I took a cooking class last week and in that class the instructor made eggplant meatballs. Wow, they were so amazing. I couldn’t even tell that they were meatless. Those faux meatballs were so delicious, that I decided to make them for my family. However, not knowing how my family would feel about eggplant meatballs, just to be on the safe side, I made regular baked Italian meatballs too, which I will be posting on this blog next. Yeah, yeah, I know! I go above and beyond to please my family – do you? Anyway, both versions of meatballs were heated and served in my slow cooker marinara sauce.

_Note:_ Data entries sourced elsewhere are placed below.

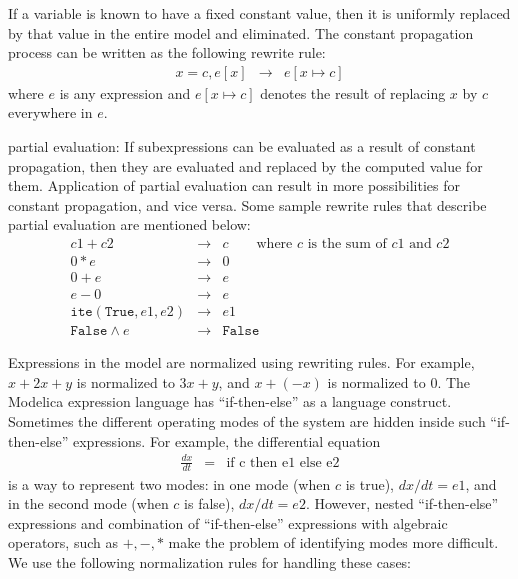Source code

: \documentclass{llncs}
\newcommand\ite{{\mathtt{ite}}}
\newcommand\True{{\mathtt{True}}}
\newcommand\False{{\mathtt{False}}}
\begin{document}
\begin{description}
\item[Constant propagation:]  If a variable is known to have a fixed constant value,
then it is uniformly replaced by that value in the entire model and eliminated.
The constant propagation process can be written as the following rewrite rule:
\begin{eqnarray}
 x = c,  e[x]  & \rightarrow & e[x \mapsto c] 
\label{eqn-first}
\end{eqnarray}
where $e$ is any expression and $e[x\mapsto c]$ denotes the result of 
replacing $x$ by $c$ everywhere in $e$.
\item partial evaluation:  
If subexpressions can be evaluated as a result of constant propagation, then they
are evaluated and replaced by the computed value for them.  Application of
partial evaluation can result in more possibilities for constant propagation, and vice versa.
Some sample rewrite rules that describe partial evaluation are mentioned below:
\begin{eqnarray}
c1 + c2 & \rightarrow & c  \qquad \mbox{where $c$ is the sum of $c1$ and $c2$}
\\
0 * e & \rightarrow & 0
\\
0 + e & \rightarrow & e
\\
e - 0 & \rightarrow & e
\\
\ite(\True, e1, e2) & \rightarrow & e1
\\
\False \wedge e & \rightarrow & \False
\end{eqnarray}
\item[Term normalization:]
Expressions in the model are normalized using rewriting rules. For example,
$x + 2x + y$ is  normalized to $3x + y$, and $x + (-x)$ is normalized to $0$.
The Modelica expression language has ``if-then-else'' as a language construct.
Sometimes the different operating modes of the system are hidden inside such
``if-then-else'' expressions.
For example, the differential equation 
\begin{eqnarray*}
 \frac{dx}{dt} & = & \mbox{if c then e1 else e2}
\end{eqnarray*}
is a way to represent two modes: in one mode (when $c$ is true), $dx/dt = e1$,
and in the second mode (when $c$ is false), $dx/dt = e2$.
However, nested ``if-then-else'' expressions and combination of ``if-then-else'' expressions
with algebraic operators, such as $+, -, *$ make the problem of identifying modes more
difficult.
We use the following normalization rules for handling these cases:
\begin{eqnarray}

\end{eqnarray}
\end{description}
\end{document}
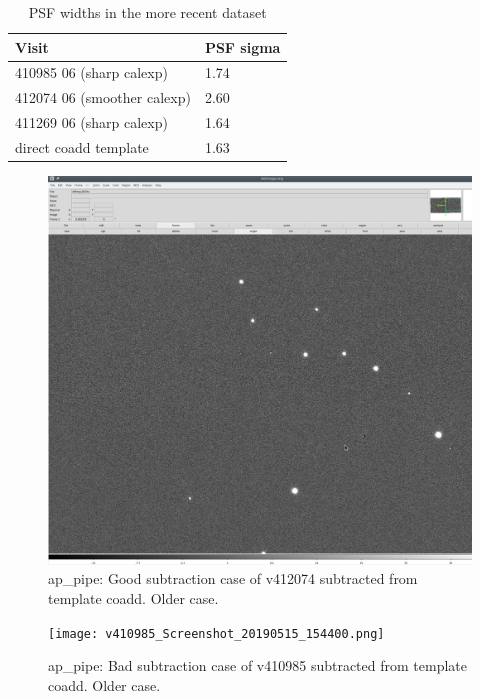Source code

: \documentclass{article}
\begin{document}
%
\begin{table}[h]
  \begin{center}
  \begin{tabular}{ll}
    \hline
    Visit & PSF sigma \\
    \hline
    410985 06 (sharp calexp) & 1.74 \\
    412074 06 (smoother calexp) & 2.60 \\
    411269 06 (sharp calexp) & 1.64 \\
    direct coadd template & 1.63 \\
    \hline
  \end{tabular}
  \end{center}
    \caption{\label{tab:psfs}PSF widths in the more recent dataset}
\end{table}

\begin{figure}
  \includegraphics[width=\textwidth]{v412074_Screenshot_20190515_160748.png}
  \caption{ap\_pipe: Good subtraction case of v412074 subtracted from
    template coadd. Older case.}
\end{figure}
%
\begin{figure}
  \texttt{[image: v410985\_Screenshot\_20190515\_154400.png]}
\caption{\label{fig:v410985old}ap\_pipe: Bad subtraction case of v410985 subtracted from
  template coadd. Older case.}  
\end{figure}
%
\end{document}
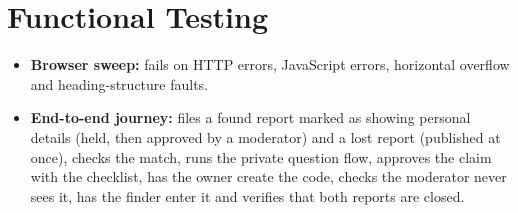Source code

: \documentclass[12pt,a4paper,oneside]{report}
\begin{document}
\section{Functional Testing}
\begin{itemize}
  \item \textbf{Browser sweep:} fails on HTTP errors, JavaScript errors, horizontal overflow and heading-structure faults.
  \item \textbf{End-to-end journey:} files a found report marked as showing personal details (held, then approved by a moderator) and a lost report (published at once), checks the match, runs the private question flow, approves the claim with the checklist, has the owner create the code, checks the moderator never sees it, has the finder enter it and verifies that both reports are closed.
\end{itemize}
\end{document}
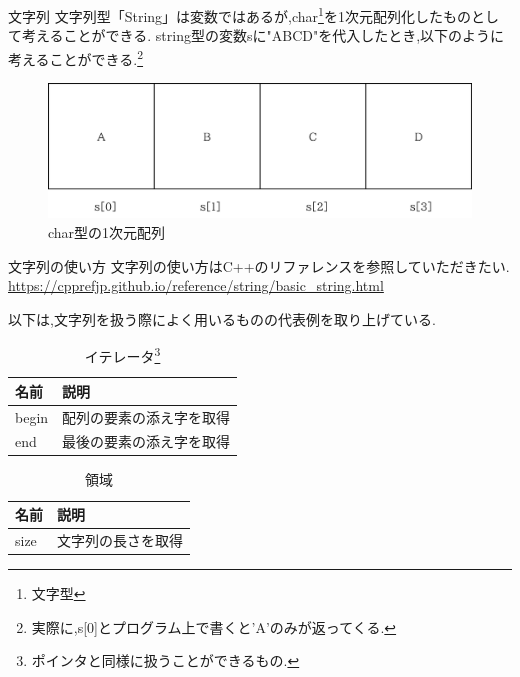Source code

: \begin{frame}{文字列}
    文字列型「String」は変数ではあるが,char\footnote{文字型}を1次元配列化したものとして考えることができる.
    string型の変数sに"ABCD"を代入したとき,以下のように考えることができる.\footnote{実際に,s[0]とプログラム上で書くと'A'のみが返ってくる.}
    \begin{figure}[h]
        \centering
        \includegraphics[width=0.4\linewidth]{png/string.png}
        \caption{char型の1次元配列}
        \label{fig:enter-label}
    \end{figure}
\end{frame}

\begin{frame}{文字列の使い方}
    文字列の使い方はC++のリファレンスを参照していただきたい.
    \url{https://cpprefjp.github.io/reference/string/basic_string.html}
    
    以下は,文字列を扱う際によく用いるものの代表例を取り上げている.
    \begin{table}[h]
        \centering
        \begin{tabular}{|l|l|}
        \hline
        名前 & 説明 \\
        \hline
        begin & 配列の要素の添え字を取得\\
        end & 最後の要素の添え字を取得\\
        \hline
        \end{tabular}
        \caption{イテレータ\footnote{ポインタと同様に扱うことができるもの.}}
        \label{tab:my_label}
    \end{table}

    \begin{table}[h]
        \centering
        \begin{tabular}{|l|l|}
        \hline
        名前 & 説明\\
        \hline
        size & 文字列の長さを取得\\
        \hline
        \end{tabular}
        \caption{領域}
        \label{tab:my_label}
    \end{table}
\end{frame}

Everyone in my family tried the eggplant meatballs and loved them! They were so easy to make that I can’t wait to make (and eat) them again. #nomnom
- 3 Tbs. olive oil
- 1 lb. (500 g) eggplant, unpeeled, cut into cubes no larger than 1
- inch (2.5 cm)
- ¼ cup (2 fl. oz./60 ml) water
- 1 tsp. salt
- ½ tsp. freshly ground pepper
- 1 onion, finely chopped
- 2 garlic cloves, minced
- 1 cup (7 oz./220 g) cooked or canned white beans
- ¼ cup (1/3 oz./10 g) chopped fresh flat-leaf parsley
- 1 cup (2 oz./60 g) bread crumbs, preferably whole wheat
- ¼ cup grated percorino or parmesan cheese.
- Preheat an oven to 375°F (190°C). Use 1 Tbs. of the olive oil to grease a large rimmed baking sheet.
- In a large fry pan over medium-high heat, warm 1 Tbs. of the olive oil. When it’s hot, add the eggplant and water. Sprinkle with the salt and pepper and cook, stirring occasionally, until the pieces shrivel a bit and are tender and beginning to color, 10 to 15 minutes. Transfer the eggplant to a food processor and allow to cool.
- Add the remaining 1 Tbs. olive oil to the pan along with the onion and garlic and return to the heat. Cook, stirring frequently, until they’re soft and translucent, 3 to 5 minutes. Meanwhile, drain the beans; if using canned, rinse the beans also. Add the beans and parsley to the work bowl with the eggplant and pulse only a few times, until well combined and chopped but not pureed. This is important! You want chunks to eggplant to remain.
- Toss the eggplant mixture with the onion and garlic, then add the bread crumbs and grated cheese. Taste and adjust the seasoning. Roll the mixture, or use an ice-cream scoop, into 12 balls about 2 inches (5 cm) in diameter and transfer to the prepared baking sheet. Bake, undisturbed, until they’re firm and well browned, 25 to 30 minutes.
- In a large skillet, add 2 cups of marinara sauce then carefully place in eggplant meatballs and heat.